その後も交渉は難航を極め、5月22日には再編対象債務(650億ドル)に含まれる一部の利払い(5億ドル)を政府が支払いを拒否する事態となった。しかし、その後も交渉は継続して、7月5日にアルゼンチン政府が債務再編の最終案を発表して、申込期限を8月4日とした。
その8月4日に成立した妥協案は平均回収価値を額面1ドルにつき55セントと民間側の要求した56.5セントを下回ったものの、政府の4月当初案(40セント)を大きく上回っている。
4月当初案との主な違いは、
①支払い猶予期間の短縮(3年→1年)、元本削減率の縮小
②交換する新債券の国債(ドル建て451億ドル、ユーロ建て175億ドル、スイスフラン建て4億ドル)を10種類から12種類にする
③最長の25年物ドル建て債の金利を4.75%から5.0%、同ユーロ建て債で3.5%から4.125%に引き上げる、
といったもの。
全体的にみれば、今後も資金繰りの厳しいアルゼンチン政府側が債権者に相当程度譲歩した、というのが市場の見方である。IMFのギオルギエバ専務理事は「フェルナンデス大統領、グスマン経済相、債権者に救いを表する。合意は非常に重要な一歩」と歓迎のメッセージを出した。今後は、8月28日までに上記債務再編の申し込みを受け付けて、9月4日に債券交換を実施する予定である。
アルゼンチンの経済情勢は、新型コロナウィルス感染拡大前から厳しく、実質成長率は2018年(-2.6%)、2019年(-2.1%)と二年連続でマイナス成長となった。その後、2020年3月に国内初の感染者が確認された後、新型コロナウィルスが急速に拡大して8月24日現在で累計の感染者32.9万人、同死者数6,795人を記録している。
2020年第1四半期の成長率は前年比-5.4%、2020年通年でもロックダウンの影響等から-9.9%(IMF推計)と3年連続のマイナス成長となる見通しだ。
アルゼンチンは世界の中でも際立ってインフレ率が高く、消費者物価上昇率は2019年5月には57.3%と現統計開始以来の最高を記録して、1年後の今年5月でも43.4%に達しており、全世帯の半数を占めるという貧困層の生活苦は一段と増している。
こうした中で、フェルナンデス政権は民間債権者との合意を早く達成して、最大の債権者であるIMFからの融資により資金繰りの危機を脱出したいというのが本音である。

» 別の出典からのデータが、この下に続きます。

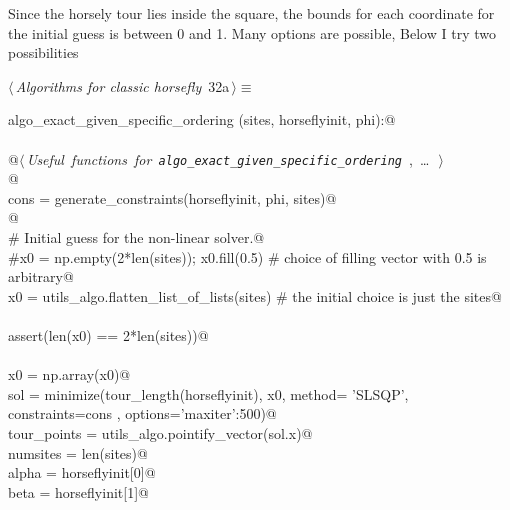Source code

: \documentclass[11.5pt]{report}
\begin{document}
Since the horsely tour lies inside the square, the bounds for each coordinate for the initial guess is between 0 and 1. Many options 
are possible, Below I try two possibilities

\needspace{3cm}
\begin{flushleft} \small\label{scrap42}\raggedright\small
{} $\langle\,${\itshape Algorithms for classic horsefly}\nobreak\ {\footnotesize {32a}}$\,\rangle\equiv$
\vspace{-1ex}
\begin{list}{}{} \item
\mbox{}\verb@def algo_exact_given_specific_ordering (sites, horseflyinit, phi):@\\
\mbox{}\verb@@\\
\mbox{}\verb@    @\hbox{$\langle\,${\itshape Useful functions for \verb|algo_exact_given_specific_ordering|}\nobreak\ {\footnotesize {}, \ldots\ }$\,\rangle$}\verb@@\\
\mbox{}\verb@    @\\
\mbox{}\verb@    cons = generate_constraints(horseflyinit, phi, sites)@\\
\mbox{}\verb@    @\\
\mbox{}\verb@    # Initial guess for the non-linear solver.@\\
\mbox{}\verb@    #x0 = np.empty(2*len(sites)); x0.fill(0.5) # choice of filling vector with 0.5 is arbitrary@\\
\mbox{}\verb@    x0 = utils_algo.flatten_list_of_lists(sites) # the initial choice is just the sites@\\
\mbox{}\verb@@\\
\mbox{}\verb@    assert(len(x0) == 2*len(sites))@\\
\mbox{}\verb@@\\
\mbox{}\verb@    x0                  = np.array(x0)@\\
\mbox{}\verb@    sol                 = minimize(tour_length(horseflyinit), x0, method= 'SLSQP', \@\\
\mbox{}\verb@                                   constraints=cons         , options={'maxiter':500})@\\
\mbox{}\verb@    tour_points         = utils_algo.pointify_vector(sol.x)@\\
\mbox{}\verb@    numsites            = len(sites)@\\
\mbox{}\verb@    alpha               = horseflyinit[0]@\\
\mbox{}\verb@    beta                = horseflyinit[1]@\\

\end{list}
\end{flushleft}
\end{document}
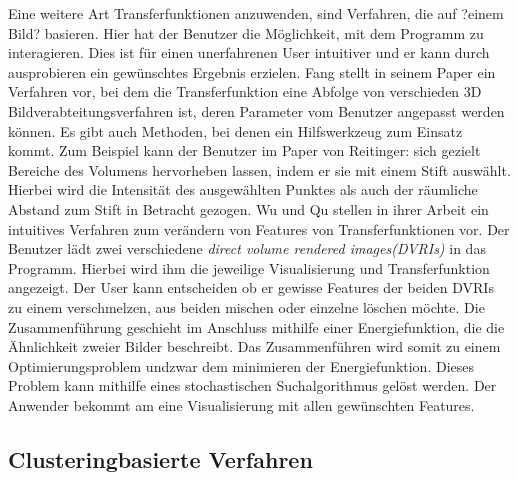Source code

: Eine weitere Art Transferfunktionen anzuwenden, sind Verfahren, die auf ?einem Bild? basieren. Hier hat der Benutzer die Möglichkeit, mit dem Programm zu interagieren. Dies ist für einen unerfahrenen User intuitiver und er kann durch ausprobieren ein gewünschtes Ergebnis erzielen.
\newline
Fang stellt in seinem Paper \cite{fang1998image} ein Verfahren vor, bei dem die  Transferfunktion eine Abfolge von verschieden 3D Bildverabteitungsverfahren ist, deren Parameter vom Benutzer angepasst werden können.
\newline
Es gibt auch Methoden, bei denen ein Hilfswerkzeug zum Einsatz kommt. Zum Beispiel kann der Benutzer im Paper von Reitinger: \cite{reitinger2004user} sich gezielt Bereiche des Volumens hervorheben lassen, indem er sie mit einem Stift auswählt. Hierbei wird die Intensität des ausgewählten Punktes als auch der räumliche Abstand zum Stift in Betracht gezogen.
\newline
Wu und Qu stellen in ihrer Arbeit \cite{wu2007interactive} ein intuitives Verfahren zum verändern von Features von Transferfunktionen vor.
\newline
Der Benutzer lädt zwei verschiedene \textit{direct volume rendered images(DVRIs)} in das Programm. Hierbei wird ihm die jeweilige Visualisierung und Transferfunktion angezeigt. Der User kann entscheiden ob er gewisse Features der beiden DVRIs zu einem verschmelzen, aus beiden mischen oder einzelne löschen möchte. Die Zusammenführung geschieht im Anschluss mithilfe einer Energiefunktion, die die Ähnlichkeit zweier Bilder beschreibt. Das Zusammenführen wird somit zu einem Optimierungsproblem undzwar dem minimieren der Energiefunktion. Dieses Problem kann mithilfe eines stochastischen Suchalgorithmus gelöst werden. Der Anwender bekommt am eine Visualisierung mit allen gewünschten Features.



\subsection{Clusteringbasierte Verfahren}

マクリ前政権時代にスタンドバイ取極めによってIMFから440億ドルの借り入れを実行した。この元利返済額だけで2021年が50億ドル、2022年が189億ドル、2023年には191億ドルと返済負担が増大する。IMFは、これまでも債務の減免や返済遅延を認めておらず、巨額の返済負担を負わざるを得ない。この資金繰りを付けるためにも実質的な借り換えとなるIMFとの新取極めが不可欠である。
ただ、IMFからの融資にあたっては、四半期ごとに中期的な経済の見通し、財政金融政策(とくに財政赤字については厳しいターゲットを課されるため、歳出削減や増税などの不人気政策が必要となる)、中期的な観点からの構造改革(硬直的な労働市場の改革、思い切った規制緩和ほか)を求められる。
一方で同国では依然として新型コロナウィルスの感染が広がり続け、国民の不満も拡大してフェルナンデス政権の支持率低下に歯止めがかからない。IMFとの交渉は民間債権者以上に難航と長期化が予想される。